Lessons in Chemistry: Brie Larson shines in this one

Brie Larson in Lessons in Chemistry

Lessons in Chemistry uses interesting, unique characters and powerful themes to tell a story of love and science. It isn’t the usual kind of storytelling – one episode is told from a dog’s point of view – but it works to create a series worth watching. There are spoilers ahead.

Lessons in Chemistry stars Brie Larson as Elizabeth Zott. She was a brilliant chemist working toward a Ph.D. when something happened and she dropped out of university. All she cared about was chemistry. She was working as a lab tech for a bunch of lesser minds who were A) men, and B) did have the Ph.D. qualification. They expected her to make coffee and participate in the annual beauty pageant. Aarrrgggg!

Brie Larson and Lewis Pullman in Lessons in Chemistry

Elizabeth liked to cook. It was more chemistry experimentation for her. Elizabeth and chemist Calvin Evans (Lewis Pullman) connected over food. She fed him lasagne and they talked chemistry. He asked her to work in his lab. Together as equals they worked on understanding DNA. This is in the 1950s, before Watson and Crick became famous for it in the 1960s.

Their work is a big what if in the story.
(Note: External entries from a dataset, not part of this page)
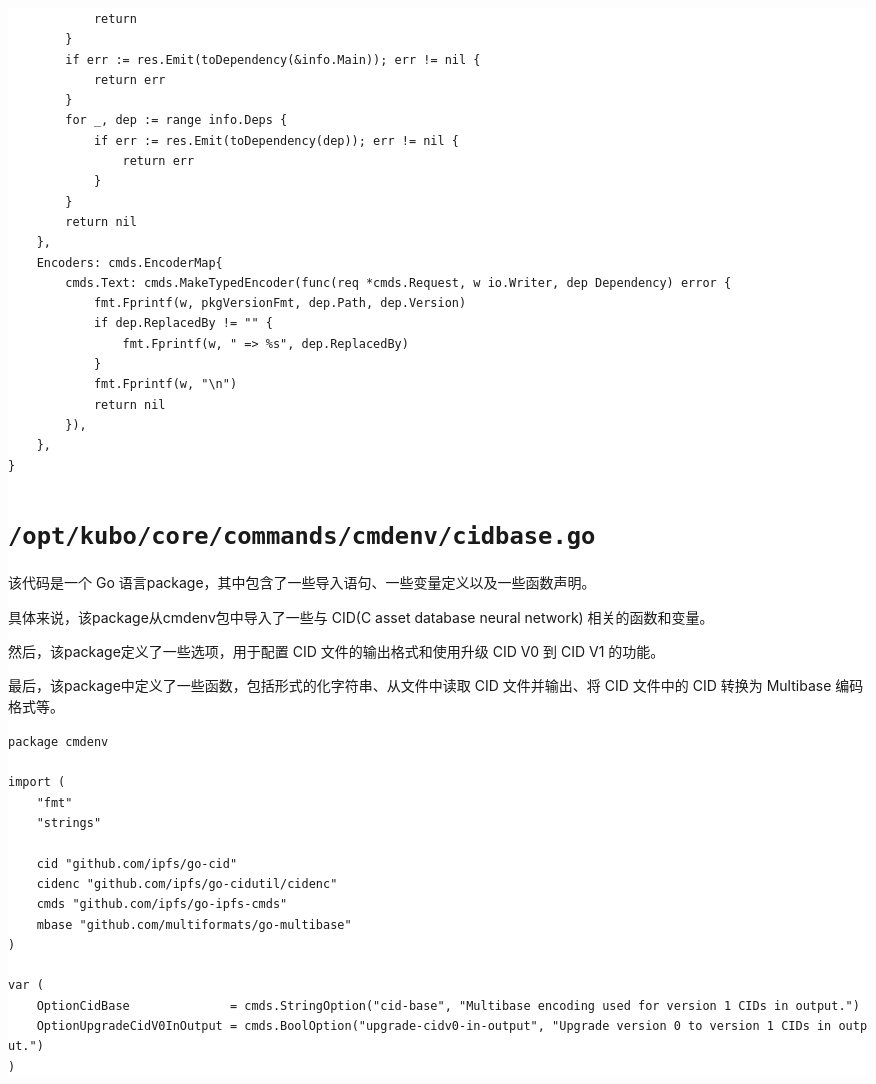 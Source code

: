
 ```
			return
		}
		if err := res.Emit(toDependency(&info.Main)); err != nil {
			return err
		}
		for _, dep := range info.Deps {
			if err := res.Emit(toDependency(dep)); err != nil {
				return err
			}
		}
		return nil
	},
	Encoders: cmds.EncoderMap{
		cmds.Text: cmds.MakeTypedEncoder(func(req *cmds.Request, w io.Writer, dep Dependency) error {
			fmt.Fprintf(w, pkgVersionFmt, dep.Path, dep.Version)
			if dep.ReplacedBy != "" {
				fmt.Fprintf(w, " => %s", dep.ReplacedBy)
			}
			fmt.Fprintf(w, "\n")
			return nil
		}),
	},
}

```

# `/opt/kubo/core/commands/cmdenv/cidbase.go`

该代码是一个 Go 语言package，其中包含了一些导入语句、一些变量定义以及一些函数声明。

具体来说，该package从cmdenv包中导入了一些与 CID(C asset database neural network) 相关的函数和变量。

然后，该package定义了一些选项，用于配置 CID 文件的输出格式和使用升级 CID V0 到 CID V1 的功能。

最后，该package中定义了一些函数，包括形式的化字符串、从文件中读取 CID 文件并输出、将 CID 文件中的 CID 转换为 Multibase 编码格式等。


```
package cmdenv

import (
	"fmt"
	"strings"

	cid "github.com/ipfs/go-cid"
	cidenc "github.com/ipfs/go-cidutil/cidenc"
	cmds "github.com/ipfs/go-ipfs-cmds"
	mbase "github.com/multiformats/go-multibase"
)

var (
	OptionCidBase              = cmds.StringOption("cid-base", "Multibase encoding used for version 1 CIDs in output.")
	OptionUpgradeCidV0InOutput = cmds.BoolOption("upgrade-cidv0-in-output", "Upgrade version 0 to version 1 CIDs in output.")
)

```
What if women scientists were treated as equals by the scientific establishment? What if Calvin hadn’t met with a tragic accident?

Elizabeth and Calvin fell in love and moved in together in Calvin’s house. Elizabeth brought her adopted dog, Six Thirty. Calvin lived in a predominately Black neighborhood.

This neighborhood gave the story room to include their neighbor Harriet (Aja Naomi King) and her struggles to keep the city from running a freeway through the middle of their community. Aja Naomi King had a significant part in this series. She was fantastic.

Harriet and Elizabeth became friends and supporters for each other.

The first few episodes in this 8 episode series established Elizabeth’s genius, had Elizabeth and Calvin fall in love, and then Calvin was killed in a traffic accident. The middle part of the story is what happened when Elizabeth discovered she was pregnant and was thrown out of her job as a lab tech. The work she and Calvin did was stolen by the men at the lab who had refused to give her a chance.

Lewis Pullman as Calvin appeared in every episode, even after he died. In flashbacks or imagined conversations with Elizabeth, he didn’t disappear from the story.

Brie Larson and Alice Halsey in Lessons in Chemistry

Their daughter Madeline Zott (a terrific Alice Halsey) was as smart as her parents. The middle part of the story is about raising Madeline. To make money, Elizabeth did everything from correct the work of the chemists at her former job to selling Tupperware. Finally she landed a job doing a cooking show on television. It was part cooking and part chemistry. It made her famous.

In the final third of the story, little Madeline started an investigation into her father. She wanted to know where he came from and who was in her family tree. With the help of Pastor Wakely (Patrick Walker) from the neighborhood Black church, she found some upsetting and surprising answers. Beau Bridges and Rosemarie DeWitt had small roles in the series because of what Madeline learned in her search for her past.

Those are the outlines of the story. Using those events, this series had plenty to say about racism, discrimination against women, unethical men, lying priests, and social norms around unwed mothers.

Brie Larson shone as Elizabeth. She was hyper focused, logical, and always thinking about science. She was subversive. She cooked in a lab coat. She wore pants on television – a big scandal. She was painfully honest. Brie Larson has done excellent work in the past and once again proves she’s a major American talent. Aja Naomi King is right up there with her.

This Apple TV+ series used all women directors including Bert & Bertie, Tara Miele, Millicent Shelton, and Sarah Adina Smith.